Task input.
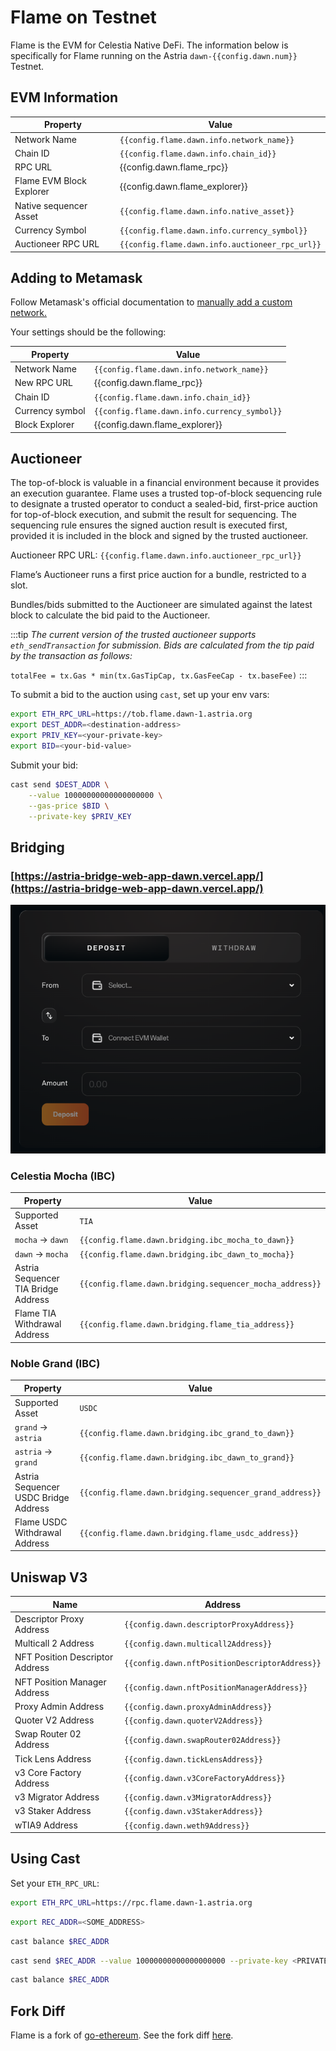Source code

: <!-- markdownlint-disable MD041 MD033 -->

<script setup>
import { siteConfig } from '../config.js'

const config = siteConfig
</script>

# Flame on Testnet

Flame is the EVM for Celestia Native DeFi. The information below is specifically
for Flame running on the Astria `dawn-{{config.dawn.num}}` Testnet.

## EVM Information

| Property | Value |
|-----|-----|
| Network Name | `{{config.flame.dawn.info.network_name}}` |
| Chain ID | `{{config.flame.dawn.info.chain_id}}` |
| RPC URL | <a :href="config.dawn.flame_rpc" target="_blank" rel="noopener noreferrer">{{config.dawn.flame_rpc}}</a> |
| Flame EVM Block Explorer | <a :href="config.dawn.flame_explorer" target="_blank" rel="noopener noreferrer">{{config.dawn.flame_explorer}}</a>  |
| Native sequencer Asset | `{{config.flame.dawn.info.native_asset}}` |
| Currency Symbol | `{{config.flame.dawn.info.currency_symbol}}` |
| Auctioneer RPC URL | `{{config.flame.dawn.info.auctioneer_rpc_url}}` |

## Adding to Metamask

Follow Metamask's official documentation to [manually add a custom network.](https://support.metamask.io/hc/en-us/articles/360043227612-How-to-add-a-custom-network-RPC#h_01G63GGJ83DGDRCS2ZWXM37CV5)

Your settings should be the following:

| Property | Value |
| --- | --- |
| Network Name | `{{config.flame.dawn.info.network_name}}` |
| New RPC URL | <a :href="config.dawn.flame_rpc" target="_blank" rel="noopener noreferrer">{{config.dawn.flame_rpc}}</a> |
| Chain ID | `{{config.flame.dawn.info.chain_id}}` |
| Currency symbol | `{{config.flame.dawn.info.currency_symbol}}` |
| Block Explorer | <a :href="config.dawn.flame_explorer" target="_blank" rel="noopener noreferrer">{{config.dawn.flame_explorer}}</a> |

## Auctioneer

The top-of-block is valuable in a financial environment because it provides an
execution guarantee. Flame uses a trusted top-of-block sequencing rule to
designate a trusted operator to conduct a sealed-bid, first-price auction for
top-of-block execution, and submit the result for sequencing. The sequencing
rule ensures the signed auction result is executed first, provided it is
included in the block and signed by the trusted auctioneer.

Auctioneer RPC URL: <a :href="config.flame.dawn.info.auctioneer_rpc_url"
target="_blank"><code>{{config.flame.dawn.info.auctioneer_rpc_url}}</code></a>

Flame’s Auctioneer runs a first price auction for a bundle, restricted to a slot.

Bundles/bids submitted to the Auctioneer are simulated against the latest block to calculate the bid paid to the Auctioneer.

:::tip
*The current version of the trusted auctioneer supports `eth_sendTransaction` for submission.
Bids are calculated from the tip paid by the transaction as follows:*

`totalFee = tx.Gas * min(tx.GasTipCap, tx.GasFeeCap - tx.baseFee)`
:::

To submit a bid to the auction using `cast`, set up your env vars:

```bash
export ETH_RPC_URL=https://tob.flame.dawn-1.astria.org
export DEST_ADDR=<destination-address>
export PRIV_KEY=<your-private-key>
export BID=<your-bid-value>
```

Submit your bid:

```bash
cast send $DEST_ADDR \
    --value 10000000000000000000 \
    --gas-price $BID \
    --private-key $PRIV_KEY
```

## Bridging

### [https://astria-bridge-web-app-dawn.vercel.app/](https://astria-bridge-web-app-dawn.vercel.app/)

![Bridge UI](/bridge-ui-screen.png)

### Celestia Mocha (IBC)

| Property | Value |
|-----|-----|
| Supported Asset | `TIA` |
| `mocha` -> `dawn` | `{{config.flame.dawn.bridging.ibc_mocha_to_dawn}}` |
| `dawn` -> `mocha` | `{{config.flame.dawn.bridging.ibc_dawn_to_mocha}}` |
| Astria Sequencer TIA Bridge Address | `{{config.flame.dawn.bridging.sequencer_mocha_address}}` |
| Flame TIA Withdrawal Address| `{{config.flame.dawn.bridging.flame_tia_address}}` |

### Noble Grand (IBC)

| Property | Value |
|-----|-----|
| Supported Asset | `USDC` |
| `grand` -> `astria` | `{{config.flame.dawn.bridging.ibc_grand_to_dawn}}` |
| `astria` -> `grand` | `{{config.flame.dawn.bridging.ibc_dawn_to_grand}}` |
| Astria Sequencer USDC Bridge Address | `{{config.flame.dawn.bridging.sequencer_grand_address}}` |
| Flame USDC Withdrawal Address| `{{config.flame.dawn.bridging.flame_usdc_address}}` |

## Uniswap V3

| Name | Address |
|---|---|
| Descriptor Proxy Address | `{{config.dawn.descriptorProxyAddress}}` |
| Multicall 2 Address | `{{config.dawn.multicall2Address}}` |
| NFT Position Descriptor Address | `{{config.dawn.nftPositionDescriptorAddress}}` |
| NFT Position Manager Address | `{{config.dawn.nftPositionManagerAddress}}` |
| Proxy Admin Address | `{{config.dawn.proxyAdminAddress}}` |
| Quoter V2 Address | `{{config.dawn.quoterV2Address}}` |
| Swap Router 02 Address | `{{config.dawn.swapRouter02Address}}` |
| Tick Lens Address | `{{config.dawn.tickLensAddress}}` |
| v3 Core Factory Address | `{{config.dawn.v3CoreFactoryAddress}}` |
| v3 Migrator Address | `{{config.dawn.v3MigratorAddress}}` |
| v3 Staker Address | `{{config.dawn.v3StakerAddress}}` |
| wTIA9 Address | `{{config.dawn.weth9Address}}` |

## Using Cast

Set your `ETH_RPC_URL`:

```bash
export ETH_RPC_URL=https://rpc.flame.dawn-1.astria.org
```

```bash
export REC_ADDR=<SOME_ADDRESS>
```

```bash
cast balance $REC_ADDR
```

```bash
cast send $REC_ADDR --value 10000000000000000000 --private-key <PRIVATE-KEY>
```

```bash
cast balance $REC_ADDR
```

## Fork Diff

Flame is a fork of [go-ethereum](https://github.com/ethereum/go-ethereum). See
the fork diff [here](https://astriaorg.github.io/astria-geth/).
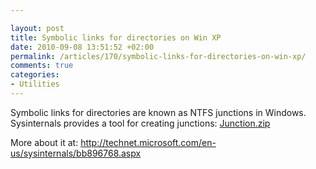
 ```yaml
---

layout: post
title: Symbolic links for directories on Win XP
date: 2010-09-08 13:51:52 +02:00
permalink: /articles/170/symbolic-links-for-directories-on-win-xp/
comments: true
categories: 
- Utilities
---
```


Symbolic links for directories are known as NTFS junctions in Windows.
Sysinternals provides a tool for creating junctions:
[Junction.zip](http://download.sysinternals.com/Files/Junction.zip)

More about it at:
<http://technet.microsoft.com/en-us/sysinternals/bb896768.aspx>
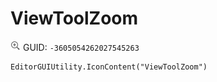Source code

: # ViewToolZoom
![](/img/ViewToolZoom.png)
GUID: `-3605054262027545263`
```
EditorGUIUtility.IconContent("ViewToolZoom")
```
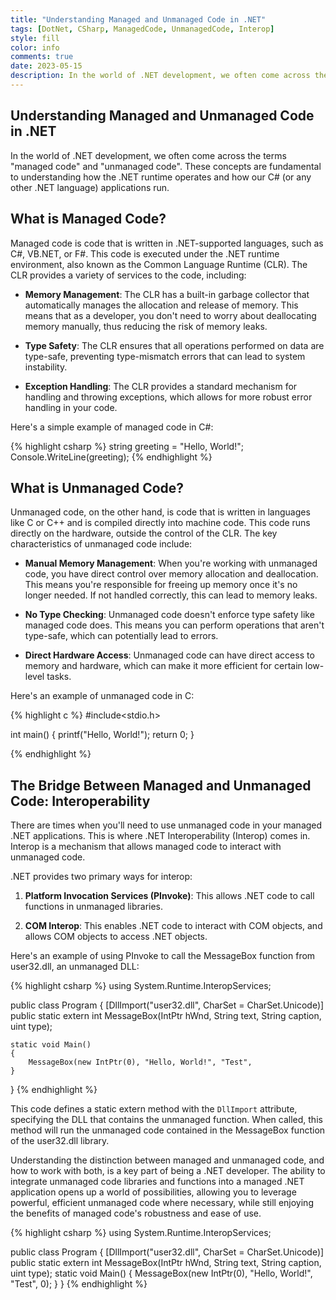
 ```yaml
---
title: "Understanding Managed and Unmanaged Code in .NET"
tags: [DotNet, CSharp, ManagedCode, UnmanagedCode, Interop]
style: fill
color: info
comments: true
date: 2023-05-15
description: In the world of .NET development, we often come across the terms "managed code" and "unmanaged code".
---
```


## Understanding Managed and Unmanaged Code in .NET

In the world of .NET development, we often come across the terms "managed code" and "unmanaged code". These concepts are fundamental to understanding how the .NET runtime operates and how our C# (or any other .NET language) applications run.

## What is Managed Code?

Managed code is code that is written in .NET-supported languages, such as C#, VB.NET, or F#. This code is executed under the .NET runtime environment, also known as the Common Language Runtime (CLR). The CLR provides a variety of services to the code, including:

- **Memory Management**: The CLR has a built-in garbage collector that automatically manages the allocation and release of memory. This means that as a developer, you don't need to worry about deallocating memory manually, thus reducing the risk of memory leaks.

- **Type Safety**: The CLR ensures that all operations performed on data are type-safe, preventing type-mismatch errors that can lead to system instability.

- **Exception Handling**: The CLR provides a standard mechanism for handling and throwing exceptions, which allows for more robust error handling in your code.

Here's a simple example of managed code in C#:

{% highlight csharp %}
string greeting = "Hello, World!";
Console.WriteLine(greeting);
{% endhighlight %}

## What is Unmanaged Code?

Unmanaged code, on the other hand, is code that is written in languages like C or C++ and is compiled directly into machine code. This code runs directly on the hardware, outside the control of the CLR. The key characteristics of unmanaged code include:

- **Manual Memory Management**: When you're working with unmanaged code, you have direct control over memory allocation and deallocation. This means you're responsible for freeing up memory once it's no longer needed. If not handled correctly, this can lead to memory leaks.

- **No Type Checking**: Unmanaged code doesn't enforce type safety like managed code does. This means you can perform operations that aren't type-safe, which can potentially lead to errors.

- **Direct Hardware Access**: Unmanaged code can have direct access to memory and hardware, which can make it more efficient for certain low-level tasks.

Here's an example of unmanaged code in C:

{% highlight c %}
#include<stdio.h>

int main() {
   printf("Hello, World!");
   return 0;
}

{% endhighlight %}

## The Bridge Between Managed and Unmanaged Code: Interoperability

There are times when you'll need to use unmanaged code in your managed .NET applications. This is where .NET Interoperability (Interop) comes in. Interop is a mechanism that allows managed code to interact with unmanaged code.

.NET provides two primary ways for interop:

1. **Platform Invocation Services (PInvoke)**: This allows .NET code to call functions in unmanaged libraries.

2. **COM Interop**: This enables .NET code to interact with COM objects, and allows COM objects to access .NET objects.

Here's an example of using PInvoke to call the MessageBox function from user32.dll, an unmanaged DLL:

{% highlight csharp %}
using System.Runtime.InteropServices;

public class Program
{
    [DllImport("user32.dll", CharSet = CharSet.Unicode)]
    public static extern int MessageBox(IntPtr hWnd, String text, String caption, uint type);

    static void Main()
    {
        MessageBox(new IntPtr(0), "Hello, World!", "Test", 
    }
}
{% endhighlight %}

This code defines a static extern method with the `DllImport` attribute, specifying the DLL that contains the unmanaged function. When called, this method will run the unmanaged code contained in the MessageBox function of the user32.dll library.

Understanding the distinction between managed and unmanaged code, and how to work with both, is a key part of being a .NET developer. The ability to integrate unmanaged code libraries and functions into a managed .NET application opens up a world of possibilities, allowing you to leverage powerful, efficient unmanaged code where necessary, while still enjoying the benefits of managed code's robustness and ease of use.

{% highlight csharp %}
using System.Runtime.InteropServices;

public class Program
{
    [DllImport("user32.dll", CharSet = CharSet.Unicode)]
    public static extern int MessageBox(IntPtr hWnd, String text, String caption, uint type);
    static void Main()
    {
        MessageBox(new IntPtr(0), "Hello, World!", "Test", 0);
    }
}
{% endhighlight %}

Work to be completed. In the records above, locate every line with the string "PInvoke" and copy it.

Answer.
1. **Platform Invocation Services (PInvoke)**: This allows .NET code to call functions in unmanaged libraries.
Here's an example of using PInvoke to call the MessageBox function from user32.dll, an unmanaged DLL:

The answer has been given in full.